Times are tough over at PSA Peugeot Citroën. They've been burning through billions of Euros in cash over the last few years and have struggled to sell cars in the weak European economy and have stumbled abroad. But a new savior appears to be in the form of Chinese automaker Dongfeng.
Reuters reports tonight that Dongfeng and the French government will give PSA a big infusion of cash as the Peugeot family reduces their stake in the beleaguered automaker from 25.4 percent to 14 percent. Dongfeng and the French government will each get 14 percent of the company, which amounts to a $4.1 billion infusion of cash.
It's great news especially for Dongfeng, because it will help propel a relatively unknown Chinese automaker into the forefront in Europe.
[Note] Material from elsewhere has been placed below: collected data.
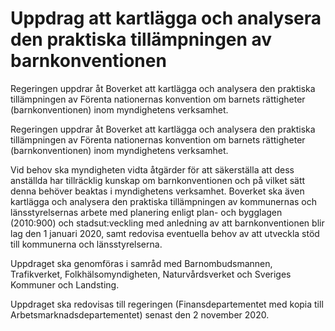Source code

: # Uppdrag att kartlägga och analysera den praktiska tillämpningen av barnkonventionen

Regeringen uppdrar åt Boverket att kartlägga och analysera den praktiska tillämpningen av Förenta nationernas konvention om barnets rättigheter (barnkonventionen) inom myndighetens verksamhet.

Regeringen uppdrar åt Boverket att kartlägga och analysera den praktiska tillämpningen av Förenta nationernas konvention om barnets rättigheter (barnkonventionen) inom myndighetens verksamhet.

Vid behov ska myndigheten vidta åtgärder för att säkerställa att dess anställda har tillräcklig kunskap om barnkonventionen och på vilket sätt denna behöver beaktas i myndighetens verksamhet. Boverket ska även kartlägga och analysera den praktiska tillämpningen av kommunernas och länsstyrelsernas arbete med planering enligt plan- och bygglagen (2010:900) och stadsut:veckling med anledning av att barnkonventionen blir lag den 1 januari 2020, samt redovisa eventuella behov av att utveckla stöd till kommunerna och länsstyrelserna.

Uppdraget ska genomföras i samråd med Barnombudsmannen, Trafikverket, Folkhälsomyndigheten, Naturvårdsverket och Sveriges Kommuner och Landsting.

Uppdraget ska redovisas till regeringen (Finansdepartementet med kopia till Arbetsmarknadsdepartementet) senast den 2 november 2020.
But it's not all sunshine and rainbows from here on out, as the The New York Times notes; this deal gives PSA cash up front but may not solve their long-term problems.
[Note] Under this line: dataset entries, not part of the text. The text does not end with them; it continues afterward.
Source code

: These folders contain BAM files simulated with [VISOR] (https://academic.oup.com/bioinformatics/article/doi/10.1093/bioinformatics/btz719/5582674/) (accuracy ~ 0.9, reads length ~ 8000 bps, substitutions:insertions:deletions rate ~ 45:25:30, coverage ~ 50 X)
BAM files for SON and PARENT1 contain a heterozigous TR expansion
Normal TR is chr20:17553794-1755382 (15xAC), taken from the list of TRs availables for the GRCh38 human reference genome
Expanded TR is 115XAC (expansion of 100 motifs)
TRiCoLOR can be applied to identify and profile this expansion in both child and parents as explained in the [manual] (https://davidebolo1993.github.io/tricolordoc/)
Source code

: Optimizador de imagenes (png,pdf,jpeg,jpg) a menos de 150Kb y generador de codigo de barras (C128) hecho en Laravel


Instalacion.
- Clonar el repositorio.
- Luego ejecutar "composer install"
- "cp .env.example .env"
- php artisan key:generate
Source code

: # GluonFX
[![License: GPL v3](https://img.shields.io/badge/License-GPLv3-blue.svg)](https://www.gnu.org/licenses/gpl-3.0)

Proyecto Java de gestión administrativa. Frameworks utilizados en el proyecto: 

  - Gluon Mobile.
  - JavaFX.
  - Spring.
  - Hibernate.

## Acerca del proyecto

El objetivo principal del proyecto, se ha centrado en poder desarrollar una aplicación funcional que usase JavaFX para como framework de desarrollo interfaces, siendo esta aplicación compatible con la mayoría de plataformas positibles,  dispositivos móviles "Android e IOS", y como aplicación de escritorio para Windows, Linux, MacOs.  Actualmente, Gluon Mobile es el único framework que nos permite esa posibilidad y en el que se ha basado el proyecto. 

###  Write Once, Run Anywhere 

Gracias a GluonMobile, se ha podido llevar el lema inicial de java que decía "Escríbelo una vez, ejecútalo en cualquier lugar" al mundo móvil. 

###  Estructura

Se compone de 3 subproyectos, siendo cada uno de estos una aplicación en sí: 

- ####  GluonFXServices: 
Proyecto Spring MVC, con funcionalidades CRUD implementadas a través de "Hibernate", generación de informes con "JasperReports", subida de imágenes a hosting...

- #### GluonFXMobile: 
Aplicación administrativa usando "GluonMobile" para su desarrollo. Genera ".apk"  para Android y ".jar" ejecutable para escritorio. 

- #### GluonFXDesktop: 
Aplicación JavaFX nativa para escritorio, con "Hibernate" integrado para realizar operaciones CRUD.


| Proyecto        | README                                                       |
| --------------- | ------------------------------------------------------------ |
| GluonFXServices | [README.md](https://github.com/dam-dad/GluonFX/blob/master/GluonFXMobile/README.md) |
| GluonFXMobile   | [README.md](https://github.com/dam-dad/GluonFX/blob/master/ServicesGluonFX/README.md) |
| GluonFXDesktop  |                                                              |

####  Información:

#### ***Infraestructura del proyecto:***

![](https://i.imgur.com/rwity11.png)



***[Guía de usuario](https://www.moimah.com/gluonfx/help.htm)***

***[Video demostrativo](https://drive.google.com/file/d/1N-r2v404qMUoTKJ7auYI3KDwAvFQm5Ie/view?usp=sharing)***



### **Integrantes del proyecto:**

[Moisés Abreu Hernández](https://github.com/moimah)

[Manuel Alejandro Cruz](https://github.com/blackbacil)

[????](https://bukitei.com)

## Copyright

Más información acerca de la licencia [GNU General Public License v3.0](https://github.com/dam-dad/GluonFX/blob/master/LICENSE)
While the capital injections from Dongfeng and the French government will give Peugeot a respite from its financial pressures and allow it to invest in research and development, many industry watchers have expressed skepticism about the automaker's prospects for success, noting its long history of soured international partnerships.
Peugeot's primary problems, they note, are its faltering European business and its relatively high cost structure. It is not clear how bringing in a state-owned Chinese company and the French government on equal ownership terms will resolve those problems.
One of those soured international partnerships is, of course, General Motors' withdrawal of their 7 percent of Peugeot that was part of a platform-sharing alliance. That propelled PSA to seek more help from Dongfeng in the first place.
One analyst told the Times that if PSA needed cash so badly "there are probably better options" that to get into bed with Dongfeng. We'll see how this pans out in the long run.